Someone with more experience can chime in here, but I don't think T3 "builds up" in your system. T4 does, but converts to T3 and is used as the body needs it. T4 has a longer "shelf life" than T3 does. I take a dessicated thyroid that contains both T3 & T4, and I can tell when my T3 runs out. 
I do agree that timing is a factor. I take my pill at 4:00 AM and if I test first thing in the morning, my levels will be different than if I test in the afternoon.


----------



## nvsmom (Sep 30, 2012)

smelliebellie said:


> how are you feeling? thats whats important. ive been told a couple things from veteran hashis and doctors. 1) the timing of when you got your blood work done can interfere with your results. 2) if your ft3 goes up, you may not have a problem converting. 3) since your ft3 didnt move, you need to give your medicine time to work and build up in your system.
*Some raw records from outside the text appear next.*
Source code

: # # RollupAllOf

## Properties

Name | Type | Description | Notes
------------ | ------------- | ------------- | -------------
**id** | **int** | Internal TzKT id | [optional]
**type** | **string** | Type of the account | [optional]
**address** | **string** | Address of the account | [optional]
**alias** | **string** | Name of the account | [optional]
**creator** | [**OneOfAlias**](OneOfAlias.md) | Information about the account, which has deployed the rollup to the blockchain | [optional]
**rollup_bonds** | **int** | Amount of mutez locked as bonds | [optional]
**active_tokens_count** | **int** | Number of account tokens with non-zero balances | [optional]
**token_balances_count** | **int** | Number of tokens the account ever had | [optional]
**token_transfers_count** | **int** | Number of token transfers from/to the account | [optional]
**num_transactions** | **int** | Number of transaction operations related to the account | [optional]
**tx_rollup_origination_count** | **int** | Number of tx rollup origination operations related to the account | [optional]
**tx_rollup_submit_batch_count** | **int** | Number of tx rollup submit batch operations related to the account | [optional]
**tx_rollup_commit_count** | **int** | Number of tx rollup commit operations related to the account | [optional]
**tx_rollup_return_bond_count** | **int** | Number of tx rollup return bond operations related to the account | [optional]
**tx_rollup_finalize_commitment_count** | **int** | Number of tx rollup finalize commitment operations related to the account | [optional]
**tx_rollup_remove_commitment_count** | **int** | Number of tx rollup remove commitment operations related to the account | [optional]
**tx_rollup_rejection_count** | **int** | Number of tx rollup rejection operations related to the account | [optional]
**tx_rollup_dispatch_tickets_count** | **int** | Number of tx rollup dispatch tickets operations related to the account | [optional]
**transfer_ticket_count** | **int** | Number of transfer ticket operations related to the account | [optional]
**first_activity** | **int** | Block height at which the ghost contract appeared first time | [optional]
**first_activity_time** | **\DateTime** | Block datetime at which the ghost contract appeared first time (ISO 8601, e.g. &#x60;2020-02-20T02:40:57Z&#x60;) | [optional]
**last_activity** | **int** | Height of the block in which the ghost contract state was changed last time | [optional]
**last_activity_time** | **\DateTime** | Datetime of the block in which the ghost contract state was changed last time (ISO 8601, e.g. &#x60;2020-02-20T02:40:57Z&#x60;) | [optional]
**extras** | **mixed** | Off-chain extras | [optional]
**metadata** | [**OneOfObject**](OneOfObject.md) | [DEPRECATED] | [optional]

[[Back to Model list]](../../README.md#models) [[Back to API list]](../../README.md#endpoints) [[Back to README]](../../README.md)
I don't feel any better than I did before treatment began; I still feel hypo. Well, change that... those tests were a month ago and my dose is now 100mcg and I feel a little bit better.

Both tests were done at lunch time and my last dose of levothyroxine was 32 hours earlier, give or take an hour. I believe levothyroxine can stay in your system for about a week so timing shouldn't make a huge difference as long as I'm pretty regular.... I think.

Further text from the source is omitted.